[Provided data — start]
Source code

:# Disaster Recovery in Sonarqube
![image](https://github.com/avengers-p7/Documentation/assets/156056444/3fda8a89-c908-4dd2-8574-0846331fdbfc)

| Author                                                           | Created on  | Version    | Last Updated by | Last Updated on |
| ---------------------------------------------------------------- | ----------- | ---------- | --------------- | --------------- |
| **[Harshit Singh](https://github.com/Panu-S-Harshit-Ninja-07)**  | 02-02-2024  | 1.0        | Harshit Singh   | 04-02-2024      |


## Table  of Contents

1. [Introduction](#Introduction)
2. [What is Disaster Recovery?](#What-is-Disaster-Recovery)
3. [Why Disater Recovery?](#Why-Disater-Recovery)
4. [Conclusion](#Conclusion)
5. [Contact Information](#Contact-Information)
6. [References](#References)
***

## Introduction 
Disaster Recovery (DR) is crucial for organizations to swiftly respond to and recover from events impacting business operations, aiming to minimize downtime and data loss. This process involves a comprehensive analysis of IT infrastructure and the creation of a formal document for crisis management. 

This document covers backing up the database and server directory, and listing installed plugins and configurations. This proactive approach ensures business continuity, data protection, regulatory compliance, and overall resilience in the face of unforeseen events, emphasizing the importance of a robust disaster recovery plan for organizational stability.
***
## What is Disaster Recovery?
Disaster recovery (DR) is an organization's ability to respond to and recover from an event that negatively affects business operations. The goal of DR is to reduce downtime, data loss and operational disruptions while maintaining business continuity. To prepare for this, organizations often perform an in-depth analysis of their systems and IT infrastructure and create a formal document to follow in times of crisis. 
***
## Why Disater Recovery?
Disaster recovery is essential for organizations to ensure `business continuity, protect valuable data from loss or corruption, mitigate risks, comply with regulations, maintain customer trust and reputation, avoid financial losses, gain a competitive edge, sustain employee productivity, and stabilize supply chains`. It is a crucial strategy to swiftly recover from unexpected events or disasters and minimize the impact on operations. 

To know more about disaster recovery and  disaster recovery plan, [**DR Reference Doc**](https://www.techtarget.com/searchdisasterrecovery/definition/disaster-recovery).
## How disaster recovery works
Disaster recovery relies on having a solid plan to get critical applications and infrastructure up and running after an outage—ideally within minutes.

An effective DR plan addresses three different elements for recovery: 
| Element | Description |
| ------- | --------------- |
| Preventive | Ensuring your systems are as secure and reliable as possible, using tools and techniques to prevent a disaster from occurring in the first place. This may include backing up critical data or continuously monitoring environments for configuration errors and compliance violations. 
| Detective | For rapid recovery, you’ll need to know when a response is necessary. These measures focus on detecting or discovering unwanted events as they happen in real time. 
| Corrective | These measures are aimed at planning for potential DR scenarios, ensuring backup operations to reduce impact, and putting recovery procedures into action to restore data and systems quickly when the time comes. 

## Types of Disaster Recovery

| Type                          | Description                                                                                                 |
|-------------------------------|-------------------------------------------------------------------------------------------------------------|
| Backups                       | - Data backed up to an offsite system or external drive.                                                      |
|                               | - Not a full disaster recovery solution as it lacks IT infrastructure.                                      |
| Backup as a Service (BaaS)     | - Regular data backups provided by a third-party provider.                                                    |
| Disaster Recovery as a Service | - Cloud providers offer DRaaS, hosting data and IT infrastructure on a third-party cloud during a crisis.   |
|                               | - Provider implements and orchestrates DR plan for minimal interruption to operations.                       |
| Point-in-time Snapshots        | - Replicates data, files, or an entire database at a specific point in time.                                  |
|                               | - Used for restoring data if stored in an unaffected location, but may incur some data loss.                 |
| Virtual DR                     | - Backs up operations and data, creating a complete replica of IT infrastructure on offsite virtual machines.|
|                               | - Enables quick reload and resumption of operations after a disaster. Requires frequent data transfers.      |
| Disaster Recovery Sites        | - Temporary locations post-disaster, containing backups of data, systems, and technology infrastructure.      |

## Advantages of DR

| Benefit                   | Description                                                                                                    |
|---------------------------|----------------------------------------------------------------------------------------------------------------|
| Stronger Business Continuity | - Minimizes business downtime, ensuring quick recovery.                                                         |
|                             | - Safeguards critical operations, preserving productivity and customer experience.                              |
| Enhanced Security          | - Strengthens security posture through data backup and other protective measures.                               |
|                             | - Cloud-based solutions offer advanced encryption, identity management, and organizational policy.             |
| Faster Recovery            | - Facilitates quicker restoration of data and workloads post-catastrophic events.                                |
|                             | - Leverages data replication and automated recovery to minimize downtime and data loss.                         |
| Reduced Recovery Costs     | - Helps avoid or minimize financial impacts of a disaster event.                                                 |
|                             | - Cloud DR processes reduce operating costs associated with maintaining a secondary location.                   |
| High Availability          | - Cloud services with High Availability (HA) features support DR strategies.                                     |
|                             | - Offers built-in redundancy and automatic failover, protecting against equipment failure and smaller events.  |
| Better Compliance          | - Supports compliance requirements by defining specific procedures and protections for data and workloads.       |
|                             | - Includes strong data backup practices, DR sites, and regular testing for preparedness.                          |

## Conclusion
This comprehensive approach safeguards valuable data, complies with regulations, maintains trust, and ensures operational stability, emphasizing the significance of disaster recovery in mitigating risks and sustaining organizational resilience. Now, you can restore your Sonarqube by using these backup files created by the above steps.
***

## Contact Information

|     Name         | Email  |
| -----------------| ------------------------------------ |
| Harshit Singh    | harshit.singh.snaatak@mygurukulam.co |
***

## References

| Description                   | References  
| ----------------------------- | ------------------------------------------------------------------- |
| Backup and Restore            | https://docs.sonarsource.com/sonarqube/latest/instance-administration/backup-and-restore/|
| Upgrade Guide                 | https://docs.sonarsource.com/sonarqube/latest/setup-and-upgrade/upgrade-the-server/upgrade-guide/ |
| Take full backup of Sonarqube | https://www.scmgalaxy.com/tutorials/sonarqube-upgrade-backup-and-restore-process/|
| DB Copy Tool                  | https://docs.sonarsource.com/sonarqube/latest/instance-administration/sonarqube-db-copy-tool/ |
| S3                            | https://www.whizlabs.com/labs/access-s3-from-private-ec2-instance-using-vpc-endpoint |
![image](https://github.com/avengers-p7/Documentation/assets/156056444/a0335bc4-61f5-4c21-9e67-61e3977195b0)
[Provided data — finish]
Brief → Print exactly the lines above from the one with "the time comes." to the one with "- Data backed", including both.

Your response →
| Corrective | These measures are aimed at planning for potential DR scenarios, ensuring backup operations to reduce impact, and putting recovery procedures into action to restore data and systems quickly when the time comes. 

## Types of Disaster Recovery

| Type                          | Description                                                                                                 |
|-------------------------------|-------------------------------------------------------------------------------------------------------------|
| Backups                       | - Data backed up to an offsite system or external drive.                                                      |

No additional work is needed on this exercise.